## DIRECTIONS
If a line of the records contains the string "right", copy it out.

## EXTRACTED ENTRIES
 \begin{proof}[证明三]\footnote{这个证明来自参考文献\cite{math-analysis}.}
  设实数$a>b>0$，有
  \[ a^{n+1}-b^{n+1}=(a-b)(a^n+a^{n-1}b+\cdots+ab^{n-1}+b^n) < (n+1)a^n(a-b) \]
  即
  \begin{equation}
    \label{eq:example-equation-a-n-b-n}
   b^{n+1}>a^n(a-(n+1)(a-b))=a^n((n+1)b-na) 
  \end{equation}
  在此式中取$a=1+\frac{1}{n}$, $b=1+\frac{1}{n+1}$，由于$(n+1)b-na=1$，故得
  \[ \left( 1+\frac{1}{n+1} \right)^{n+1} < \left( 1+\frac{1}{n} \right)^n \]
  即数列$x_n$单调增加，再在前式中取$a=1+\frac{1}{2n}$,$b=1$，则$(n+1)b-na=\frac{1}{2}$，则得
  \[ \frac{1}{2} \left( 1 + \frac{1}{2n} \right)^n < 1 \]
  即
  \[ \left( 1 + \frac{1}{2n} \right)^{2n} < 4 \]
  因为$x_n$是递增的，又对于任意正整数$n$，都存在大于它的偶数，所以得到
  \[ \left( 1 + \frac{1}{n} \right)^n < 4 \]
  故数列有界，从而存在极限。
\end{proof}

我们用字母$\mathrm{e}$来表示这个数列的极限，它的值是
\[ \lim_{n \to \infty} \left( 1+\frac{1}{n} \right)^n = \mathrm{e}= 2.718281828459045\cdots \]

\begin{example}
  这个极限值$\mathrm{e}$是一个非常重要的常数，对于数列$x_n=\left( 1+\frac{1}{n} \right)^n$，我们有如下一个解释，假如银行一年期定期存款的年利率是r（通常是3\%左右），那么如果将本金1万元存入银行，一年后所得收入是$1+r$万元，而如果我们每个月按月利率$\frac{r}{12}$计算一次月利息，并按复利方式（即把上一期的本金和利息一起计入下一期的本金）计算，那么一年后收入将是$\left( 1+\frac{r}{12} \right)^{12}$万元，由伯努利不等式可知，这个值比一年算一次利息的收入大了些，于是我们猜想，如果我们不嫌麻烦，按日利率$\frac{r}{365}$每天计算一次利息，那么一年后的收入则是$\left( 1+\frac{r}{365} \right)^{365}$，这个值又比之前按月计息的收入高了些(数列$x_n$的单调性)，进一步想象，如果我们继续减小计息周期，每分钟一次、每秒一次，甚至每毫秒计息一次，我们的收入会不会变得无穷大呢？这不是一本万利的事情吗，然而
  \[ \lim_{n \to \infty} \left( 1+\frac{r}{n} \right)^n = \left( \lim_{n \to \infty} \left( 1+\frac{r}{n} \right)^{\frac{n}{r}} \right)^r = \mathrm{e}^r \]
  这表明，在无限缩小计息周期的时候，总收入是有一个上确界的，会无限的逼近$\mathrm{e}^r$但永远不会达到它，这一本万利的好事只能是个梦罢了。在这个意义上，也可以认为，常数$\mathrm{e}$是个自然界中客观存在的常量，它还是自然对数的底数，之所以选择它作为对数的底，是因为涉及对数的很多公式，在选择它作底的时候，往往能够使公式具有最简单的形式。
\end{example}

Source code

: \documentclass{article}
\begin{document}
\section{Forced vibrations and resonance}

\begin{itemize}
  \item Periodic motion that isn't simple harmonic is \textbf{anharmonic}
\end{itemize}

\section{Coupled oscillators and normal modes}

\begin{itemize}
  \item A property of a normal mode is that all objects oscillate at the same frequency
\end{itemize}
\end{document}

## EXPECTED ANSWER
  \[ \left( 1+\frac{1}{n+1} \right)^{n+1} < \left( 1+\frac{1}{n} \right)^n \]
  \[ \frac{1}{2} \left( 1 + \frac{1}{2n} \right)^n < 1 \]
  \[ \left( 1 + \frac{1}{2n} \right)^{2n} < 4 \]
  \[ \left( 1 + \frac{1}{n} \right)^n < 4 \]
\[ \lim_{n \to \infty} \left( 1+\frac{1}{n} \right)^n = \mathrm{e}= 2.718281828459045\cdots \]
  这个极限值$\mathrm{e}$是一个非常重要的常数，对于数列$x_n=\left( 1+\frac{1}{n} \right)^n$，我们有如下一个解释，假如银行一年期定期存款的年利率是r（通常是3\%左右），那么如果将本金1万元存入银行，一年后所得收入是$1+r$万元，而如果我们每个月按月利率$\frac{r}{12}$计算一次月利息，并按复利方式（即把上一期的本金和利息一起计入下一期的本金）计算，那么一年后收入将是$\left( 1+\frac{r}{12} \right)^{12}$万元，由伯努利不等式可知，这个值比一年算一次利息的收入大了些，于是我们猜想，如果我们不嫌麻烦，按日利率$\frac{r}{365}$每天计算一次利息，那么一年后的收入则是$\left( 1+\frac{r}{365} \right)^{365}$，这个值又比之前按月计息的收入高了些(数列$x_n$的单调性)，进一步想象，如果我们继续减小计息周期，每分钟一次、每秒一次，甚至每毫秒计息一次，我们的收入会不会变得无穷大呢？这不是一本万利的事情吗，然而
  \[ \lim_{n \to \infty} \left( 1+\frac{r}{n} \right)^n = \left( \lim_{n \to \infty} \left( 1+\frac{r}{n} \right)^{\frac{n}{r}} \right)^r = \mathrm{e}^r \]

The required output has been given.